Se iba una primavera, luego, otras primaveras,
y siempre una misma dulzura imperturbable
agobiaban sus ojos como una fina niebla.

Ahora yo recuerdo también
que una suave tristeza le trizaba la risa
como una imperceptible llamarada.
Ella era triste. Una tristeza de llovizna lenta
le andaba por las sienes o hería la palabra más cierta.

Pero yo comencé a querer su ternura profunda
desde que me entregó su más pura caricia
en un día de otoño o invierno,
cuando aún era una tristeza indefinida.

Desde ese día, de pronto verdadero,
su presencia invariable vigilaba mi pan
y el pan de mis hermanos más pequeños.
Su sueño interrumpido
nos guardaba del dulce tiempo del sol,
de abril y de sus lluvias
que retozan a bosque en las tierras del sur.

Por ese entonces, yo ignoraba que mi madre
traía su sonrisa intacta
y la tranquila ternura de sus manos
desde el verde archipiélago chilote.
Tal vez, por eso, tenía un aroma de cántaro,
una presencia de agua que murmura
penetrando las siembras.
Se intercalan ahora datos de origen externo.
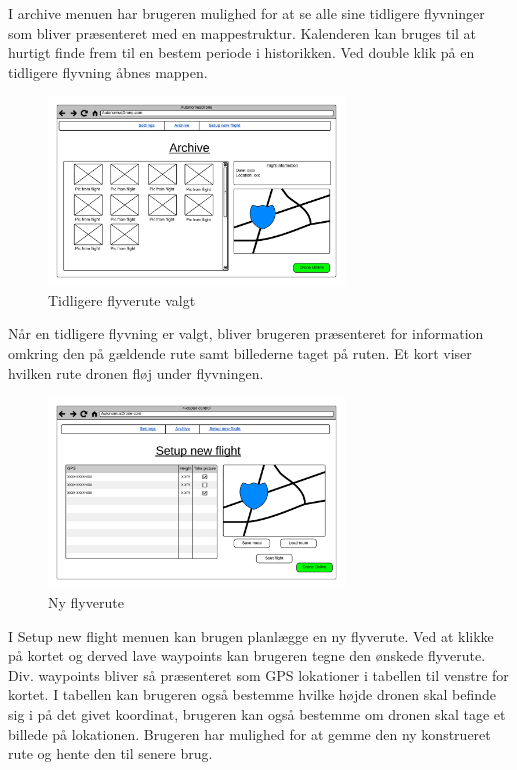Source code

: I archive menuen har brugeren mulighed for at se alle sine tidligere flyvninger som bliver præsenteret med en mappestruktur. Kalenderen kan bruges til at hurtigt finde frem til en bestem periode i historikken. Ved double klik på en tidligere flyvning åbnes mappen.

\vspace{-5pt}
\begin{figure}[H]
	\centering
	\includegraphics[width=0.7\textwidth]{Billeder/UI_mockups/archive_choosen.png}
	\vspace{-5pt}
	\caption{Tidligere flyverute valgt}
	\label{fig:mockup_archive_choosen}
\end{figure}

Når en tidligere flyvning er valgt, bliver brugeren præsenteret for information omkring den på gældende rute samt billederne taget på ruten. Et kort viser hvilken rute dronen fløj under flyvningen.

\vspace{-5pt}
\begin{figure}[H]
	\centering
	\includegraphics[width=0.7\textwidth]{Billeder/UI_mockups/setup_new_flight.png}
	\vspace{-5pt}
	\caption{Ny flyverute}
	\label{fig:mockup_setup_new_flight}
\end{figure}

I Setup new flight menuen kan brugen planlægge en ny flyverute. Ved at klikke på kortet og derved lave waypoints kan brugeren tegne den ønskede flyverute. Div. waypoints bliver så præsenteret som GPS lokationer i tabellen til venstre for kortet. I tabellen kan brugeren også bestemme hvilke højde dronen skal befinde sig i på det givet koordinat, brugeren kan også bestemme om dronen skal tage et billede på lokationen. Brugeren har mulighed for at gemme den ny konstrueret rute og hente den til senere brug.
Era como esas pequeñas
aldeas azules que conoció en el tiempo de las estrellas.
Por su frente vagaban los crepúsculos,
y en su sonrisa leve
la quieta transparencia de la espiga.

Cuando mi padre marchaba a sus faenas
llevándose un poco de su gesto severo
en su caballo y en sus callosas manos campesinas,
una secreta alegría columpiaba en los vientos.
Los atardeceres bajaban brumosos de gris
destiñendo las cosas, borrando los contornos.
Los días domingo eran divididos por los cantos
de algún gallo. En las noches de invierno,
odiosamente largas, junto al fuego
que consumía las horas y la leña,
mi madre nos leía.
Yo penetraba entonces con temeroso asombro
por el ancho horizonte del país encantado,
degollando gigantes, muriéndome de estrellas y soldado.

El tiempo florecía. Se iba haciendo campana.
Crecía por el cielo en golondrina,
o como un espejo que busca la imagen extraviada.
Y siempre su presencia iluminaba como un agua,
de una manera sabia y exacta, como las estaciones.

Pero un día el silencio llegó a recuperarla
y a llevarse su alba de sueño o esperanza.
Yo la vi esa tarde. Se fue con su tristeza
de llovizna lenta, con su sonrisa leve,
con su ternura incompleta. Yo no entendía nada.
Solamente sentía una especie de callado asombro
ante el misterio. Todos los años
el invierno marchita las flores que la cubren.